*How to complete this task:* Print, exactly and without pictures, the lines from the one where "Kita wis mbuktekake yen masalah mandheg" appears down to the end of the entries.

*Supplied material:*
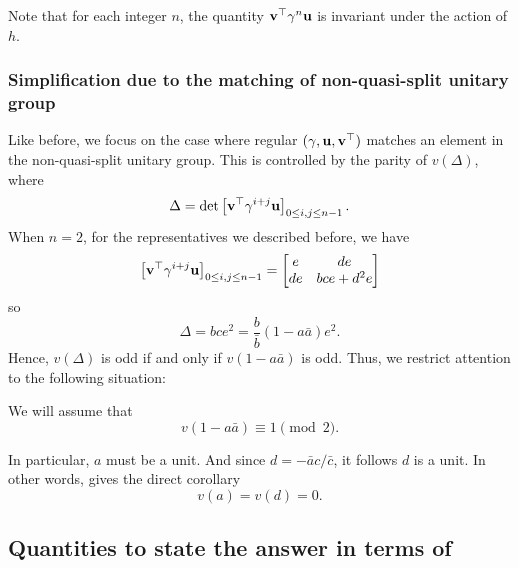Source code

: \begin{remark}
  Note that for each integer $n$, the quantity $\mathbf v^\top \gamma^n \mathbf u$
  is invariant under the action of $h$.
\end{remark}

\subsubsection{Simplification due to the matching of non-quasi-split unitary group}
Like before, we focus on the case where regular $(\gamma, \mathbf u, \mathbf v^\top)$
matches an element in the non-quasi-split unitary group.
This is controlled by the parity of $v(\Delta)$, where
\[ \Delta = \det \left[ \mathbf v^\top \gamma^{i+j} \mathbf u \right]_{0 \le i,j \le n-1}. \]
When $n=2$, for the representatives we described before,
we have
\[ \left[ \mathbf v^\top \gamma^{i+j} \mathbf u \right]_{0 \le i,j \le n-1}
  = \begin{bmatrix} e & de \\ de & bce + d^2e \end{bmatrix} \]
so
\[ \Delta = bce^2 = \frac{b}{\bar b}(1-a \bar a) e^2 . \]
Hence, $v(\Delta)$ is odd if and only if $v(1-a \bar a)$ is odd.
Thus, we restrict attention to the following situation:
\begin{assume}
  We will assume that
  \[ v(1-a \bar a) \equiv 1 \pmod 2. \]
  \label{assume:a_odd}
\end{assume}
In particular, $a$ must be a unit.
And since $d = -\bar a c / \bar c$, it follows $d$ is a unit.
In other words,  gives the direct corollary
\[ v(a) = v(d) = 0. \]

\subsection{Quantities to state the answer in terms of}
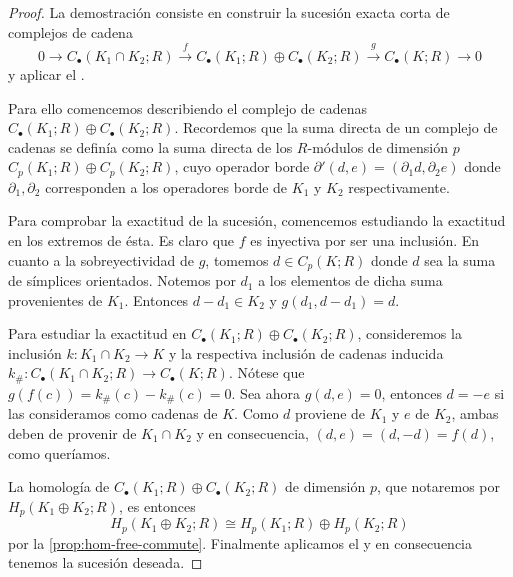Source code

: \begin{proof}
	La demostración consiste en construir la sucesión exacta corta de complejos de
	cadena
	\[
	0 \to C_{\bullet}(K_{1}\cap K_{2};R) \overset{f}{\to}C_{\bullet}(K_{1};R) \oplus
	C_{\bullet}(K_{2};R) \overset{g}{\to}C_{\bullet}(K;R) \to 0
	\]
	y aplicar el .
	
	Para ello comencemos describiendo el complejo de cadenas
	\(C_{\bullet}(K_{1};R) \oplus C_{\bullet}(K_{2};R)\). Recordemos que la suma directa
	de un complejo de cadenas se definía como la suma directa de los \(R\)-módulos de
	dimensión \(p\) \(C_{p}(K_{1};R) \oplus C_{p}(K_{2};R)\), cuyo operador borde
	\(\partial'(d,e) = (\partial_{1}d, \partial_{2}e)\) donde
	\(\partial_{1}, \partial_{2}\) corresponden a los operadores borde de \(K_{1}\) y
	\(K_{2}\) respectivamente.
	
	Para comprobar la exactitud de la sucesión, comencemos estudiando la exactitud
	en los extremos de ésta. Es claro que \(f\) es inyectiva por ser una inclusión. En
	cuanto a la sobreyectividad de \(g\), tomemos \(d \in C_{p}(K;R)\) donde \(d\) sea
	la suma de símplices orientados. Notemos por \(d_{1}\) a los elementos de dicha suma
	provenientes de \(K_{1}\). Entonces \(d - d_{1}\in K_{2}\) y
	\(g(d_{1}, d-d_{1}) = d\).
	
	Para estudiar la exactitud en
	\(C_{\bullet}(K_{1};R) \oplus C_{\bullet}(K_{2};R)\), consideremos la inclusión \(k
	: K_{1}\cap K_{2}\to K\) y la respectiva inclusión de cadenas inducida \(k_{\#}:
	C_{\bullet}(K_{1}\cap K_{2};R) \to C_{\bullet}(K;R)\). Nótese que
	\(g(f(c)) = k_{\#}(c) - k_{\#}(c) = 0\). Sea ahora \(g(d,e) = 0\), entonces
	\(d = -e\) si las consideramos como cadenas de \(K\). Como \(d\) proviene de \(K_{1}\)
	y \(e\) de \(K_{2}\), ambas deben de provenir de \(K_{1}\cap K_{2}\) y en
	consecuencia, \((d,e) = (d,-d) = f(d)\), como queríamos.
	
	La homología de \(C_{\bullet}(K_{1};R) \oplus C_{\bullet}(K_{2};R)\) de
	dimensión \(p\), que notaremos por \(H_{p}(K_{1}\oplus K_{2};R)\), es entonces
	\[
	H_{p}(K_{1}\oplus K_{2};R) \cong H_{p}(K_{1};R) \oplus H_{p}(K_{2};R)
	\]
	por la \autoref{prop:hom-free-commute}. Finalmente aplicamos el 
	y en consecuencia tenemos la sucesión deseada.
	

\end{proof}
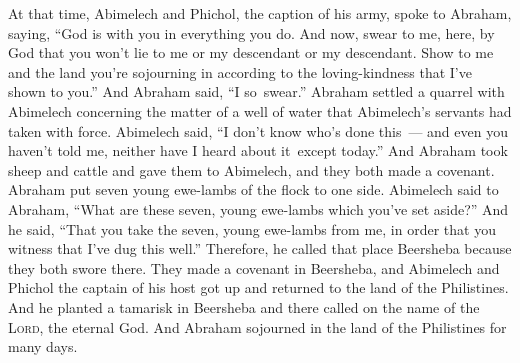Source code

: \begin{inparaenum}
     At that time, Abimelech and Phichol, the caption of his army, spoke to Abraham, saying, ``God is with you in everything you do.%
     And now, swear to me, here, by God that you won't lie to me or my descendant or my descendant. Show to me and the land you're sojourning in according to the loving-kindness that I've shown to you.''%
     And Abraham said, ``I so\understood\ swear.''%
     Abraham settled a quarrel with Abimelech concerning the matter of a well of water that Abimelech's servants had taken with force.%
     Abimelech said, ``I don't know who's done this~--- and even you haven't told me, neither have I heard {about it}\understood\ except today.''%
     And Abraham took sheep and cattle and gave them to Abimelech, and they both made a covenant.%
     Abraham put seven young ewe-lambs of the flock to one side.%
     Abimelech said to Abraham, ``What are these seven, young ewe-lambs which you've set aside?''%
     And he said, ``That you take the seven, young ewe-lambs from me, in order that you witness that I've dug this well.''%
     Therefore, he called that place Beersheba because they both swore there.%
     They made a covenant in Beersheba, and Abimelech and Phichol the captain of his host got up and returned to the land of the Philistines.%
     And he planted a tamarisk in Beersheba and there called on the name of the \textsc{Lord}, the eternal God.%
     And Abraham sojourned in the land of the Philistines for many days.%
\end{inparaenum}

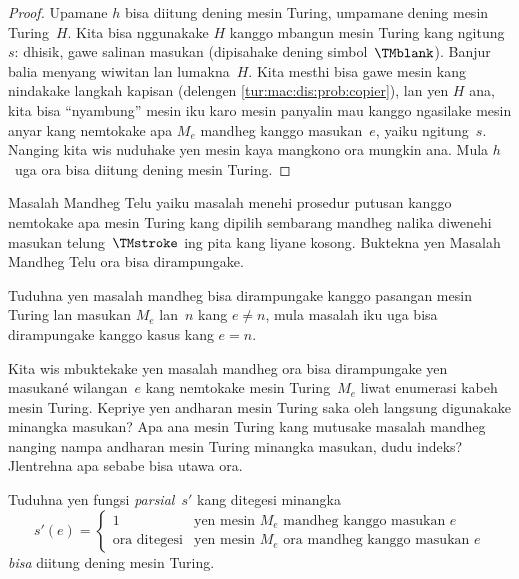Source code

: \documentclass[../../../include/open-logic-section]{subfiles}
\begin{document}
\begin{proof}
Upamane $h$ bisa diitung dening mesin Turing,
umpamane dening mesin Turing~$H$. Kita bisa
nggunakake $H$ kanggo mbangun mesin Turing
kang ngitung~$s$: dhisik, gawe salinan masukan
(dipisahake dening simbol~$\TMblank$). Banjur
balia menyang wiwitan lan lumakna~$H$.
Kita mesthi bisa gawe mesin kang nindakake
langkah kapisan (delengen
\cref{tur:mac:dis:prob:copier}), lan yen $H$
ana, kita bisa ``nyambung'' mesin iku
karo mesin panyalin mau kanggo ngasilake
mesin anyar kang nemtokake apa $M_e$
mandheg kanggo masukan~$e$, yaiku ngitung~$s$.
Nanging kita wis nuduhake yen mesin kaya
mangkono ora mungkin ana. Mula $h$~uga
ora bisa diitung dening mesin Turing.
\end{proof}

\begin{prob}
Masalah Mandheg Telu yaiku masalah
menehi prosedur putusan kanggo nemtokake apa
mesin Turing kang dipilih sembarang mandheg
nalika diwenehi masukan telung~$\TMstroke$
ing pita kang liyane kosong. Buktekna
yen Masalah Mandheg Telu ora bisa dirampungake.
\end{prob}

\begin{prob}
Tuduhna yen masalah mandheg bisa dirampungake
kanggo pasangan mesin Turing lan masukan $M_e$
lan~$n$ kang $e \neq n$, mula masalah iku
uga bisa dirampungake kanggo kasus kang
$e = n$.
\end{prob}

\begin{prob}
Kita wis mbuktekake yen masalah mandheg
ora bisa dirampungake yen masukané wilangan~$e$
kang nemtokake mesin Turing~$M_e$ liwat
enumerasi kabeh mesin Turing. Kepriye yen
andharan mesin Turing saka
 oleh langsung
digunakake minangka masukan? Apa ana mesin
Turing kang mutusake masalah mandheg nanging
nampa andharan mesin Turing minangka masukan,
dudu indeks? Jlentrehna apa sebabe bisa
utawa ora.
\end{prob}

\begin{prob} Tuduhna yen fungsi \emph{parsial}~$s'$ kang ditegesi minangka
  \[
  s'(e) =
  \begin{cases}
    \text{1} & \text{yen mesin~$M_e$ mandheg kanggo masukan $e$}\\
    \text{ora ditegesi} & \text{yen mesin~$M_e$ ora mandheg kanggo masukan $e$}
  \end{cases}
  \]
  \emph{bisa} diitung dening mesin Turing.
\end{prob}
\end{document}
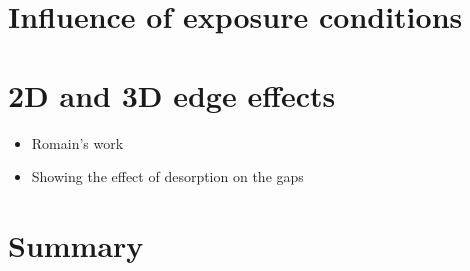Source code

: \section{Influence of exposure conditions}

\section{2D and 3D edge effects} \label{3D edge effects}
\begin{itemize}
    \item Romain's work
    \item Showing the effect of desorption on the gaps
\end{itemize}
\section{Summary}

*Result of the task:*
Kita wis mbuktekake yen masalah mandheg
ora bisa dirampungake yen masukané wilangan~$e$
kang nemtokake mesin Turing~$M_e$ liwat
enumerasi kabeh mesin Turing. Kepriye yen
andharan mesin Turing saka
 oleh langsung
digunakake minangka masukan? Apa ana mesin
Turing kang mutusake masalah mandheg nanging
nampa andharan mesin Turing minangka masukan,
dudu indeks? Jlentrehna apa sebabe bisa
utawa ora.
\end{prob}

\begin{prob} Tuduhna yen fungsi \emph{parsial}~$s'$ kang ditegesi minangka
  \[
  s'(e) =
  \begin{cases}
    \text{1} & \text{yen mesin~$M_e$ mandheg kanggo masukan $e$}\\
    \text{ora ditegesi} & \text{yen mesin~$M_e$ ora mandheg kanggo masukan $e$}
  \end{cases}
  \]
  \emph{bisa} diitung dening mesin Turing.
\end{prob}
\end{document}
Source code

: \section{Influence of exposure conditions}

\section{2D and 3D edge effects} \label{3D edge effects}
\begin{itemize}
    \item Romain's work
    \item Showing the effect of desorption on the gaps
\end{itemize}
\section{Summary}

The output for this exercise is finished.